Nonantola (Modena), 13 ottobre 2017 - Ai tempi di ‘Banana Republic’ Francesco De Gregori è stato tra i primi a portare la canzone d’autore negli stadi mentre ora è uno dei più convinti a scartare di lato, come il bufalo della canzone, la dittatura dei grandi numeri e dei grandi palchi per accasare i suoi florilegi musical-letterari tra le quattro pareti di piccoli club. E proprio da un piccolo club, il Vox di Nonantola, nel Modenese, stasera alle 21 prende il via il tour internazionale dell’artista in bilico tra l’Europa e il Nordamerica.

«A me piacciono anche i posti piccoli, ho sempre amato i club, li ho già fatti e continuerò a farli» spiega l’autore di ‘Titanic’, 66 anni, che in scena sarà affiancato da Guido Guglielminetti al basso, Carlo Gaudiello alle tastiere, Paolo Giovenchi alle chitarre e Alessandro Valle alla pedal steel guitar e mandolino. E poi aggiunge, calcando la mano su quell’atmosfera semplice che si perde sotto ai grandi palchi e che, dopo anni di fama, va ancora ricercando tra gli sguardi del suo pubblico: «Quel suono un po’ ferroso fatto solo per chi sta lì in carne e ossa, magari con una birra in mano, e che ogni tanto esce a fumarsi una sigaretta quando faccio un pezzo che non gli piace.

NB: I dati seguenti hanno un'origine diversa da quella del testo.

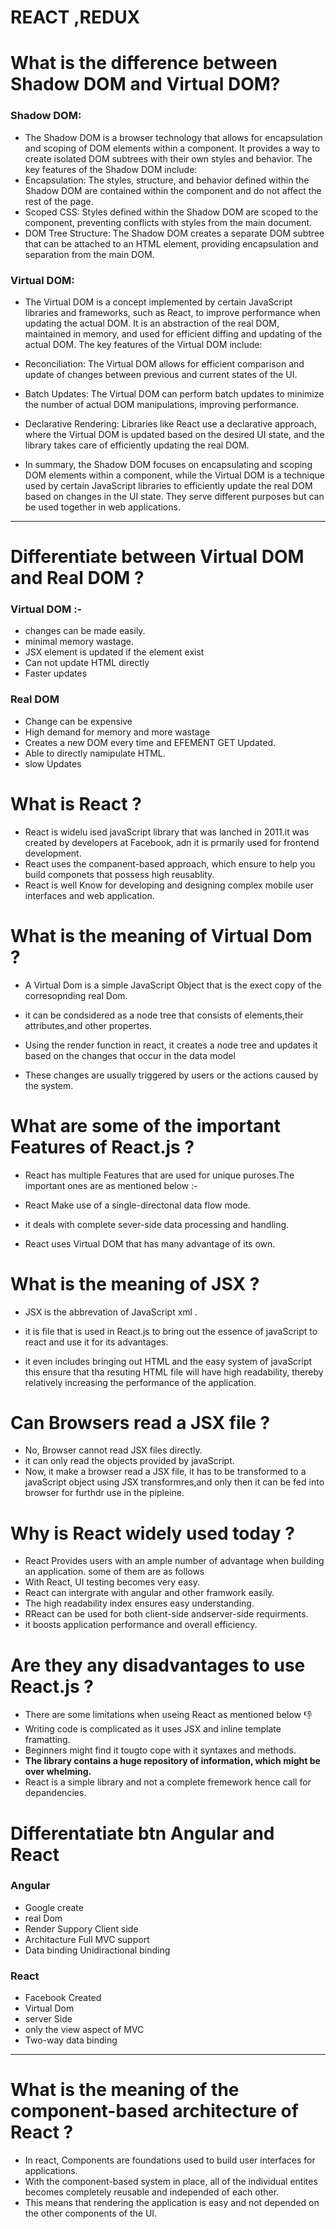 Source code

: # REACT ,REDUX 

# What is the difference between Shadow DOM and Virtual DOM?


### Shadow DOM:
- The Shadow DOM is a browser technology that allows for encapsulation and scoping of DOM elements within a component. It provides a way to create isolated DOM subtrees with their own styles and behavior. The key features of the Shadow DOM include:
- Encapsulation: The styles, structure, and behavior defined within the Shadow DOM are contained within the component and do not affect the rest of the page.
- Scoped CSS: Styles defined within the Shadow DOM are scoped to the component, preventing conflicts with styles from the main document.
- DOM Tree Structure: The Shadow DOM creates a separate DOM subtree that can be attached to an HTML element, providing encapsulation and separation from the main DOM.

### Virtual DOM:

- The Virtual DOM is a concept implemented by certain JavaScript libraries and frameworks, such as React, to improve performance when updating the actual DOM. It is an abstraction of the real DOM, maintained in memory, and used for efficient diffing and updating of the actual DOM. The key features of the Virtual DOM include:
- Reconciliation: The Virtual DOM allows for efficient comparison and update of changes between previous and current states of the UI.
- Batch Updates: The Virtual DOM can perform batch updates to minimize the number of actual DOM manipulations, improving performance.
- Declarative Rendering: Libraries like React use a declarative approach, where the Virtual DOM is updated based on the desired UI state, and the library takes care of efficiently updating the real DOM.


- In summary, the Shadow DOM focuses on encapsulating and scoping DOM elements within a component, while the Virtual DOM is a technique used by certain JavaScript libraries to efficiently update the real DOM based on changes in the UI state. They serve different purposes but can be used together in web applications.

---

# Differentiate between Virtual DOM and Real DOM ?

### Virtual DOM :-
- changes can be made easily.
- minimal memory wastage.
- JSX element is updated if the element exist
- Can not update HTML directly
- Faster updates

### Real DOM 
- Change can be expensive
- High demand for memory and more wastage
- Creates a new DOM every time and EFEMENT GET Updated.
- Able to directly namipulate HTML.
- slow Updates

# What is React ?
- React is widelu ised javaScript library that was lanched in 2011.it was created by developers at Facebook, adn it is prmarily used for frontend development.
- React uses the companent-based approach, which ensure to help you build componets that possess high reusablity.
- React is well Know for developing and designing complex mobile user interfaces and web application.

# What is the meaning of Virtual Dom ?
- A Virtual Dom is a simple JavaScript Object that is the exect copy of the corresopnding real Dom.

- it can be condsidered as a node tree that consists of elements,their attributes,and other propertes.

- Using the render function in react, it creates a node tree and updates it based on the changes that occur in the data model

- These changes are usually triggered by users or the actions caused by the system.

# What are some of the important Features of React.js ?

- React has multiple Features that are used for unique puroses.The important ones are as mentioned below :- 

- React Make use of a single-directonal data flow mode.
- it deals with complete sever-side data processing and handling.
- React uses Virtual DOM that has many advantage of its own.

# What is the meaning of JSX ?

- JSX is the abbrevation of JavaScript xml .
- it is file that is used in React.js to bring out the essence of javaScript to react and use it for its advantages.

- it even includes bringing out HTML and the easy system of javaScript this ensure that tha resuting HTML file will have high readability, thereby relatively increasing the performance of the application.

# Can Browsers read a JSX file ?

- No, Browser cannot read JSX files directly.
- it can only read the objects provided by javaScript.
- Now, it make a browser read a JSX file, it has to be transformed to a javaScript object using JSX transformres,and only then it can be fed into browser for furthdr use in the pipleine.

# Why is React widely used today ?

- React Provides users with an ample number of advantage when building an application. some of them are as follows 
- With React, UI testing becomes very easy.
- React can intergrate with angular and other framwork easily.
- The high readability index ensures easy understanding.
- RReact can be used for both client-side andserver-side requirments.
- it boosts application performance and overall efficiency.

# Are they any disadvantages to use React.js ?

- There are some limitations when useing React as mentioned below 👎
- Writing code is complicated as it uses JSX and inline template framatting.
- Beginners might find it tougto cope with it syntaxes and methods.
- **The library contains a huge repository of information, which might be over whelming.**
- React is a simple library and not a complete fremework hence call for depandencies.

# Differentatiate btn Angular and React

### Angular 
- Google create
- real Dom
- Render Suppory Client side
- Architacture Full MVC support
- Data binding Unidiractional binding

### React 

- Facebook Created
- Virtual Dom
- server Side
- only the view aspect of MVC
- Two-way data binding

---

# What is the meaning of the component-based architecture of React ?

- In react, Components are foundations used to build user interfaces for applications.
- With the component-based system in place, all of the individual entites becomes completely reusable and independed of each other.
- This means that rendering the application is easy and not depended on the other components of the UI.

E che non si aspetta di rivedere tutto lo spettacolo in televisione un anno o un giorno dopo».

In agenda dopo Nonantola ci sono città come Monaco, Zurigo, Bruxelles, Lussemburgo, Londra, Lugano e Parigi, in una cornice psicologicamente impegnativa come quella del Bataclan, ma pure, volando oltreoceano, Boston e New York.

«Mi incuriosisce la Town Hall, il teatro di Broadway che toccheremo a novembre. È un locale storico dove pare abbia suonato Dylan la prima volta che uscì dalla cerchia protetta dei piccoli club del Village – ricorda De Gregori –. Dylan è il mito americano, il rock, il folk, una figura lunare, collegata a quel mondo che conoscevo dai libri, la Beat Generation. Di suo metterò in scaletta anche un pezzo preso del mio ultimo disco di traduzioni. Può sembrare una stranezza andarlo a cantare in italiano davanti a un pubblico internazionale. Ma una sera a Parigi ho sentito Dylan cantare in inglese ‘Les feuilles mortes’ di Jacques Brel e da quel momento ho capito che si può fare tutto. Non credo che ci sia una gran differenza fra il nostro pubblico in Italia e quello che troverò a Monaco o a Londra o a Parigi. Anche lì è pieno d’italiani, e poi il mondo si è rimpicciolito, i linguaggi ormai si sono integrati».

La promessa è quella di sperimentare e incamminarsi su strade anche secondarie rispetto a quella maestra lastricata in quarantacinque anni di palcoscenico con pezzi entrati sottopelle a intere generazioni.

«Sono alla ricerca di un suono nuovo e lo sto cercando sul palco avventurandomi anche in esperimenti come quello di rinunciare per una volta alla batteria, che metto in atto in questa tournée – prosegue l’artista alla vigilia della prima data della lunga serie di concerti –. D’altronde sono un performer, uno abituato a stare sulla scena. Questo è il motivo per cui faccio ormai da tanto tempo questo mestiere e per cui, se non vado errato, ho inciso diciassette dischi dal vivo, contro i ventiquattro o venticinque in studio. E la particolarità è data anche dal fatto che incido meno dischi in studio di un tempo. Mi viene sempre più difficile, infatti, trovare cose che non ho detto. E poi, negli artisti di lungo corso come me, in un modo o nell’altro affiora sempre l’ansia di doversi confermare sui livelli di ciò che si è fatto… O almeno di ciò che la gente ritiene sia stato fatto in passato».